病理診断は、肉眼での観察と共に顕微鏡での観察が重要だとされています。
肉眼や内視鏡所見では気付かずに、顕微鏡で観察して初めて癌が発見されることもあるようです。



病理標本を作るには、まず小さく切った臓器にパラフィン浸透させ、それをブロック状にします。そのブロックを3〜4μmという極薄い切片にして、スライドガラスに貼り付けます。

それに目的に応じた染色をして、病理医が顕微鏡で観察し診断するのです。


もう20年以上も前のことなので、うろ覚えですが、多分これで間違っていないはず・・(汗)


言葉にすると簡単そうですが、相当な日数かかりますし、かなり熟練した腕が必要な作業ばかりです。

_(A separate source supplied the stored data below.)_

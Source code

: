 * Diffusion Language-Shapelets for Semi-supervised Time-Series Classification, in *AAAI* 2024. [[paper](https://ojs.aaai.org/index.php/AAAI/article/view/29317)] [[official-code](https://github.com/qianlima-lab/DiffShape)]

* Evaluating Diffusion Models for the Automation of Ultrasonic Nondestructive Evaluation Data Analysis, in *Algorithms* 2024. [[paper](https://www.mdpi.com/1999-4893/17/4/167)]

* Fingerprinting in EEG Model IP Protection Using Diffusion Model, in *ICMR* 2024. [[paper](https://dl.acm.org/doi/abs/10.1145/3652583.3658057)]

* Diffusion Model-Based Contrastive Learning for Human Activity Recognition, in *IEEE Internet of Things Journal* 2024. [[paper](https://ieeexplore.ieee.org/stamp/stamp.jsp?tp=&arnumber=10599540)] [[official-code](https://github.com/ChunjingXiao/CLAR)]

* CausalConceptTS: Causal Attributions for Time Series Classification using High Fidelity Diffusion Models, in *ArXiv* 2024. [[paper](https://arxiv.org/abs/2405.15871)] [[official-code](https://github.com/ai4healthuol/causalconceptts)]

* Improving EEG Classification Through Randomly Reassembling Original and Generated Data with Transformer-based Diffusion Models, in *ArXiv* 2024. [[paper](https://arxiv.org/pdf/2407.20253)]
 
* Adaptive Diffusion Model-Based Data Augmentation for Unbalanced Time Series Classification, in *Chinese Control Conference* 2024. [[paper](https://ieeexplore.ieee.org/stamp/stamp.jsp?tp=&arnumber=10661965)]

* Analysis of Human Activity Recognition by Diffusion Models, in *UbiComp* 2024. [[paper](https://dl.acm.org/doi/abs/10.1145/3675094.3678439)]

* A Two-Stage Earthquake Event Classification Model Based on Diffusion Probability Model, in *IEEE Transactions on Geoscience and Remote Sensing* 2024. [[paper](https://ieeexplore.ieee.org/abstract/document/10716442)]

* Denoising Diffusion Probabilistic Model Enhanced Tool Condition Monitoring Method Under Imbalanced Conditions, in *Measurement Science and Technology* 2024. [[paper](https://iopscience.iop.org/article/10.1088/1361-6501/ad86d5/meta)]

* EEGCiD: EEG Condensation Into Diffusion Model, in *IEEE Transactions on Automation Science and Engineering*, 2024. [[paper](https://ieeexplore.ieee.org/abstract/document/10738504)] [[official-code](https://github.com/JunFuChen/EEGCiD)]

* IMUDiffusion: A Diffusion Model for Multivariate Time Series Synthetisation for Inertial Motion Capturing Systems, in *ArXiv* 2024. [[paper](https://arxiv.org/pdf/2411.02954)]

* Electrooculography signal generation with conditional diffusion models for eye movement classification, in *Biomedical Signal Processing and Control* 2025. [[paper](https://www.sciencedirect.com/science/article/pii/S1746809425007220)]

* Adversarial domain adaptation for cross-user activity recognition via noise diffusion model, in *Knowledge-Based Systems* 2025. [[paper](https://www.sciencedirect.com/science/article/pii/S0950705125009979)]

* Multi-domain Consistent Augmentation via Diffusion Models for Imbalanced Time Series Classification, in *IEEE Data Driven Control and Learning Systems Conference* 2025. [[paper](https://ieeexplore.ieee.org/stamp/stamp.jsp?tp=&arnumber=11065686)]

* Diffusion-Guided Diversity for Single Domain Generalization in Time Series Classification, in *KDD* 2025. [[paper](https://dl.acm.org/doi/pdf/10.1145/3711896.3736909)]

その人は細かい作業が好きだったから、楽しかったと話して家の中へ入って行きました。




私はその後、terraの散歩を続けながらあれこれ思い出していました。



私自身は、病理検査に関しては学生時代に一ヶ月ほど実習させてもらっただけですが、実はその時に就職してからも病理検査室の担当だけは嫌だな・・と思っていたのです。


実習先の病院では、病理検査室の検査技師が解剖の際に病理医のお手伝いをし、後片付けも任されていました。

実は、私も解剖の際に縫合をさせてもらったことがあります。
だから、解剖のお手伝いは頑張れば何とかなるかも・・



でも、人気のない解剖室で一人残って後片付けすることは、想像しただけでとても出来そうにありませんでした。


検査室はすべて2階にありましたが、解剖室だけは地下で他からは完全に隔離された空間だったのです。


怖がりの私は、実習中に技師の人から「解剖準備室(解剖室の隣)のホルマリン取ってきて」なんて頼まれると、もうそれだけで泣きそうなくらい・・




幸いにも就職した病院は、ほとんど解剖のないところでしたので、その心配は杞憂に終わりました。




学生時代のこんなことを思い出して・・ちょっと妙な気分でした。